La première fois que le journaliste Tim Weiner s’est intéressé de près à la Central Intelligence Agency (CIA), c’était en 1988. La CIA armait les moudjahidines contre les Russes, en Afghanistan. Il devient alors très vite le spécialiste de l’Agence pour le New York Times et obtient un accès presque sans limite aux agents, aux archives et surtout aux souvenirs des vétérans de l’Agence. En 2007, il écrit Des cendres en héritage qui portent sur les prisons secrètes de la CIA dans le monde. Il revient aujourd’hui avec La Mission qui chronique le XXe siècle de cette entreprise hors norme. Un travail sans concession et édifiant qui relate les succès et les échecs de cette entreprise qui fait pas mal fantasmer.

Lorsque l’Agence est créée en 1947 par le président Harry Truman, elle a pour objectif  d’empêcher un nouvel Pearl Harbor.

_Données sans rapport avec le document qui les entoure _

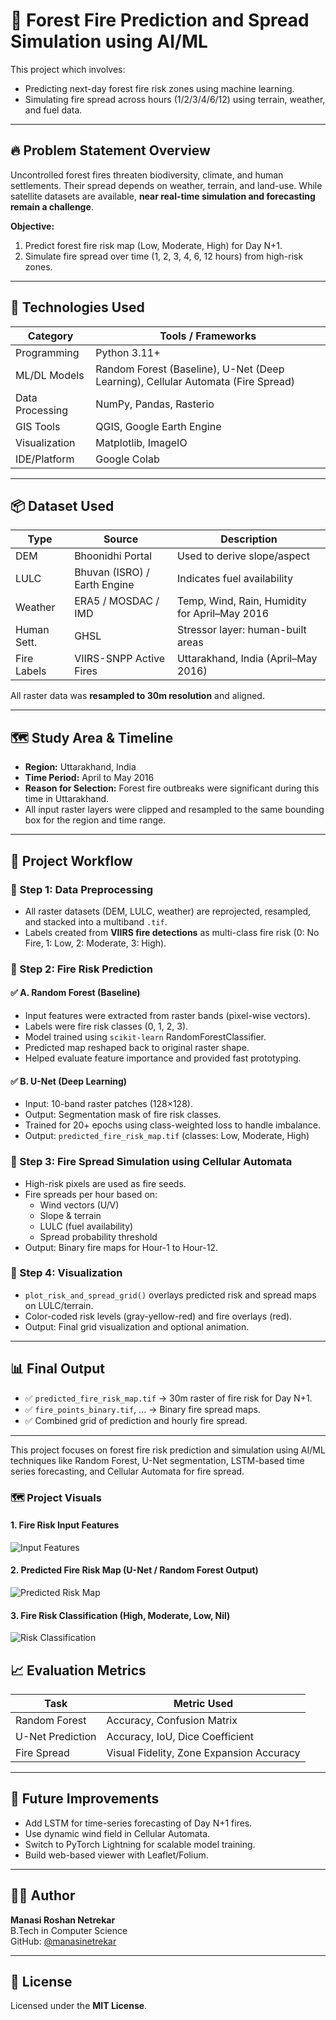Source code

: # 🌲 Forest Fire Prediction and Spread Simulation using AI/ML 

This project which involves:
- Predicting next-day forest fire risk zones using machine learning.
- Simulating fire spread across hours (1/2/3/4/6/12) using terrain, weather, and fuel data.

---

## 🔥 Problem Statement Overview

Uncontrolled forest fires threaten biodiversity, climate, and human settlements. Their spread depends on weather, terrain, and land-use. While satellite datasets are available, **near real-time simulation and forecasting remain a challenge**.

**Objective:**
1. Predict forest fire risk map (Low, Moderate, High) for Day N+1.
2. Simulate fire spread over time (1, 2, 3, 4, 6, 12 hours) from high-risk zones.

---

## 🧠 Technologies Used

| Category         | Tools / Frameworks |
|------------------|--------------------|
| Programming      | Python 3.11+       |
| ML/DL Models     | Random Forest (Baseline), U-Net (Deep Learning), Cellular Automata (Fire Spread) |
| Data Processing  | NumPy, Pandas, Rasterio |
| GIS Tools        | QGIS, Google Earth Engine |
| Visualization    | Matplotlib, ImageIO |
| IDE/Platform     | Google Colab       |

---

## 📦 Dataset Used

| Type          | Source                          | Description                          |
|---------------|----------------------------------|--------------------------------------|
| DEM           | Bhoonidhi Portal                | Used to derive slope/aspect          |
| LULC          | Bhuvan (ISRO) / Earth Engine    | Indicates fuel availability          |
| Weather       | ERA5 / MOSDAC / IMD             | Temp, Wind, Rain, Humidity for April–May 2016 |
| Human Sett.   | GHSL                            | Stressor layer: human-built areas    |
| Fire Labels   | VIIRS-SNPP Active Fires         | Uttarakhand, India (April–May 2016)  |


All raster data was **resampled to 30m resolution** and aligned.

---

## 🗺️ Study Area & Timeline

- **Region:** Uttarakhand, India  
- **Time Period:** April to May 2016  
- **Reason for Selection:** Forest fire outbreaks were significant during this time in Uttarakhand.  
- All input raster layers were clipped and resampled to the same bounding box for the region and time range.

---

## 🔧 Project Workflow

### 🔹 Step 1: Data Preprocessing
- All raster datasets (DEM, LULC, weather) are reprojected, resampled, and stacked into a multiband `.tif`.
- Labels created from **VIIRS fire detections** as multi-class fire risk (0: No Fire, 1: Low, 2: Moderate, 3: High).

### 🔹 Step 2: Fire Risk Prediction

#### ✅ A. Random Forest (Baseline)
- Input features were extracted from raster bands (pixel-wise vectors).
- Labels were fire risk classes (0, 1, 2, 3).
- Model trained using `scikit-learn` RandomForestClassifier.
- Predicted map reshaped back to original raster shape.
- Helped evaluate feature importance and provided fast prototyping.

#### ✅ B. U-Net (Deep Learning)
- Input: 10-band raster patches (128×128).
- Output: Segmentation mask of fire risk classes.
- Trained for 20+ epochs using class-weighted loss to handle imbalance.
- Output: `predicted_fire_risk_map.tif` (classes: Low, Moderate, High)

### 🔹 Step 3: Fire Spread Simulation using Cellular Automata
- High-risk pixels are used as fire seeds.
- Fire spreads per hour based on:
  - Wind vectors (U/V)
  - Slope & terrain
  - LULC (fuel availability)
  - Spread probability threshold
- Output: Binary fire maps for Hour-1 to Hour-12.

### 🔹 Step 4: Visualization
- `plot_risk_and_spread_grid()` overlays predicted risk and spread maps on LULC/terrain.
- Color-coded risk levels (gray-yellow-red) and fire overlays (red).
- Output: Final grid visualization and optional animation.

---

## 📊 Final Output

- ✅ `predicted_fire_risk_map.tif` → 30m raster of fire risk for Day N+1.
- ✅ `fire_points_binary.tif`, ... → Binary fire spread maps.
- ✅ Combined grid of prediction and hourly fire spread.

---

This project focuses on forest fire risk prediction and simulation using AI/ML techniques like Random Forest, U-Net segmentation, LSTM-based time series forecasting, and Cellular Automata for fire spread.

### 🗺️ Project Visuals

#### 1. Fire Risk Input Features
![Input Features](https://github.com/ManasiRN/forest-fire-simulation-ai/blob/main/image2.jpg?raw=true)

#### 2. Predicted Fire Risk Map (U-Net / Random Forest Output)
![Predicted Risk Map](https://github.com/ManasiRN/forest-fire-simulation-ai/blob/main/image1.jpg?raw=true)

#### 3. Fire Risk Classification (High, Moderate, Low, Nil)
![Risk Classification](https://github.com/ManasiRN/forest-fire-simulation-ai/blob/main/image3.jpg?raw=true)


## 📈 Evaluation Metrics

| Task              | Metric Used         |
|-------------------|---------------------|
| Random Forest     | Accuracy, Confusion Matrix |
| U-Net Prediction  | Accuracy, IoU, Dice Coefficient |
| Fire Spread       | Visual Fidelity, Zone Expansion Accuracy |

---

## 🧪 Future Improvements

- Add LSTM for time-series forecasting of Day N+1 fires.
- Use dynamic wind field in Cellular Automata.
- Switch to PyTorch Lightning for scalable model training.
- Build web-based viewer with Leaflet/Folium.


---

## 🧑‍💻 Author

**Manasi Roshan Netrekar**  
B.Tech in Computer Science  
GitHub: [@manasinetrekar](https://github.com/manasinetrekar)  


---

## 📄 License

Licensed under the **MIT License**.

Elle n’a pas vocation à mener des actions clandestines. Mais un autre président, Dwight Eisenhower, ne l’entend pas de cette oreille. Il demande à la CIA de renverser en secret les gouvernements du Guatemala et celui d’Iran. Problème, des agents se mettent à table. L’Agence acquiert de façon irréversible une réputation d’organisation spéciale coups tordus. D’autant que ceux qui suivront ne résisteront jamais à utiliser les actions clandestines de l’Agence

Dans un grand moment de clairvoyance, la Secrétaire d’État Condoleezza Rice se moque des recommandations du directeur de la CIA, George Tenet, qui alerte « sur une menace terroriste réelle » et demande aussi l’autorisation de « capturer ou de tuer Ben Laden ». Condi Rice balaie tout ça d’un revers de la main. Il est hors de question pour elle d’en informer le président. On connait la suite. Les attaques contre les tours jumelles du World Trade Center et du Pentagone à Washington feront près de 3.000 morts. Le livre de Weiner raconte par le menu toute cette période surréaliste où la CIA découvre qu’elle ne connaît rien d’Al Qaïda, (alors que le FBI savait mais les deux agences ne communiqueront jamais) que le trio Bush, Cheney (vice-président) et Rumsfeld (Secrétaire à la Défense) est déjà persuadé que Saddam Hussein est à la manœuvre. On est quand même effaré de constater que des gens sortis des universités les plus prestigieuses du pays soient à ce point ignorants ou fermés à toute explication rationnelle, privilégiant toujours leur idéologie ou leurs croyances dévoyées.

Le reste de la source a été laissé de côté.